I’ve been wondering what to call our library in the basement. Really it’s not that big, but I have yet to count the books. They have been sorted into a fiction side (the left) and the non-fiction side. Below this level, we sorted out some major topics, such as religion ( it’s near the middle but on the left side too). There is a shelf containing mostly outdoors subject material.

In my blog I’ve been using Openlibrary.org to show books that I’ve been reading. Some come from my personal library. I called it the “undiscovered library”, and in another post I called it the “Forgotten Library” and still another time I called it the “Lost Library”. I should explain the origins of this particular collections of books. It might explain the strange titles I’ve given the wall of books.

My grandfather had a good collection of books. My other grandfather had books too. When these ancestors passed away, the books were given to my parents. I grew up in a small house where the master bedroom had one wall covered in books. that kind of shelf where books were sideways, crammed in until every spot was filled with a book of some size or another. The floor in front of the bookshelf had boxes of books. There was a trunk of books that stayed in the garage, there was no room in the house for any more books. I grew up and thought any dwelling ought to have a good collection of books, so I bought books. I read most of the books I bought but rarely gave them away.

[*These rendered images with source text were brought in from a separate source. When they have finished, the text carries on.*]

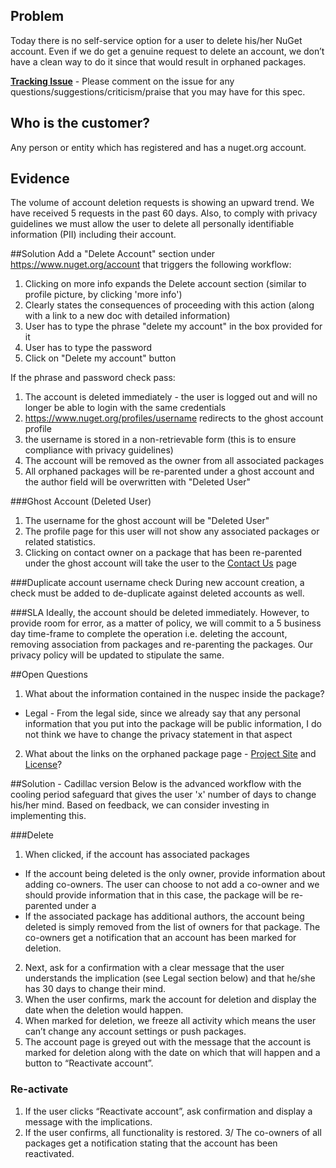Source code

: ##  Problem
Today there is no self-service option for a user to delete his/her NuGet account. Even if we do get a genuine request to delete an account, we don’t have a clean way to do it since that would result in orphaned packages.

**[Tracking Issue](https://github.com/NuGet/Home/issues/3335)** - 
Please comment on the issue for any questions/suggestions/criticism/praise that you may have for this spec.

## Who is the customer?
Any person or entity which has registered and has a nuget.org account.

## Evidence
The volume of account deletion requests is showing an upward trend. We have received 5 requests in the past 60 days. Also, to comply with privacy guidelines we must allow the user to delete all personally identifiable information (PII) including their account.

##Solution
Add a "Delete Account" section under  https://www.nuget.org/account that triggers the following workflow:

1. Clicking on more info expands the Delete account section (similar to profile picture, by clicking 'more info')
2. Clearly states the consequences of proceeding with this action (along with a link to a new doc with detailed information)
3. User has to type the phrase "delete my account" in the box provided for it
4. User has to type the password
5. Click on "Delete my account" button

If the phrase and password check pass:

1. The account is deleted immediately - the user is logged out and will no longer be able to login with the same credentials
2. https://www.nuget.org/profiles/username redirects to the ghost account profile
3. the username is stored in a non-retrievable form (this is to ensure compliance with privacy guidelines)
4. The account will be removed as the owner from all associated packages
5. All orphaned packages will be re-parented under a ghost account and the author field will be overwritten with "Deleted User"

###Ghost Account (Deleted User)
1. The username for the ghost account will be "Deleted User"
2. The profile page for this user will not show any associated packages or related statistics.
3. Clicking on contact owner on a package that has been re-parented under the ghost account will take the user to the [Contact Us](https://www.nuget.org/policies/Contact) page

###Duplicate account username check
During new account creation, a check must be added to de-duplicate against deleted accounts as well. 

###SLA
Ideally, the account should be deleted immediately. However, to provide room for error, as a matter of policy, we will commit to a 5 business day time-frame to complete the operation i.e. deleting the account, removing association from packages and re-parenting the packages. Our privacy policy will be updated to stipulate the same.

##Open Questions
1. What about the information contained in the nuspec inside the package?
  * Legal - From the legal side, since we already say that any personal information that you put into the package will be public information, I do not think we have to change the privacy statement in that aspect 
2. What about the links on the orphaned package page - [Project Site]() and [License]()?

##Solution - Cadillac version
Below is the advanced workflow with the cooling period safeguard that gives the user 'x' number of days to change his/her mind. Based on feedback, we can consider investing in implementing this.

###Delete
1. When clicked, if the account has associated packages
  * If the account being deleted is the only owner, provide information about adding co-owners. The user can choose to not add a co-owner and we should provide information that in this case, the package will be re-parented under a <deleted account>
  * If the associated package has additional authors, the account being deleted is simply removed from the list of owners for that package. The co-owners get a notification that an account has been marked for deletion.
2. Next, ask for a confirmation with a clear message that the user understands the implication (see Legal section below) and that he/she has 30 days to change their mind.
3. When the user confirms, mark the account for deletion and display the date when the deletion would happen.
4. When marked for deletion, we freeze all activity which means the user can’t change any account settings or push packages.
5. The account page is greyed out with the message that the account is marked for deletion along with the date on which that will happen and a button to “Reactivate account”.

### Re-activate

1. If the user clicks “Reactivate account”, ask confirmation and display a message with the implications.
2. If the user confirms, all functionality is restored.
3/ The co-owners of all packages get a notification stating that the account has been reactivated.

Then my parents passed away and I got all the books – I was the only one willing to pay the shipping fee. Three crates came to my house, each weighing around 700 pounds.  Add to this all the books I’ve collected and you have a lot of books!  Sadly, we had to give a hard line to the books we kept out of the crates.  Most of my mother’s paperback novels got donated ( Nancy Drew anyone?).  My father’s paperback fiction novels got donated (Aces over Berlin anyone?).  Today, I’ve got room for the books – Okay, some of the books. I now have enough books to last until paper is outlawed. My daughter has picked up the torch of buying books. I, on the other hand, was given a $25 Chapter’s gift card over a year ago and still have $14 left on it. Why should I go out and buy another book?  There’s hundreds I have not read sitting in the… Undiscovered Library.

That’s the name:  The Undiscovered Library.

Book’em

The Handyman's Book The Handyman’s Book: Essential Woodworking Tools and TechniquesPaul N. Hasluck; Ten Speed Press 2001WorldCatLibraryThingGoogle BooksBookFinder 

This book is a re-print.  Originally printed in 1903, it was a thorough book on essential woodworking tools and techniques.  More than 2500 illustrations. I love the book.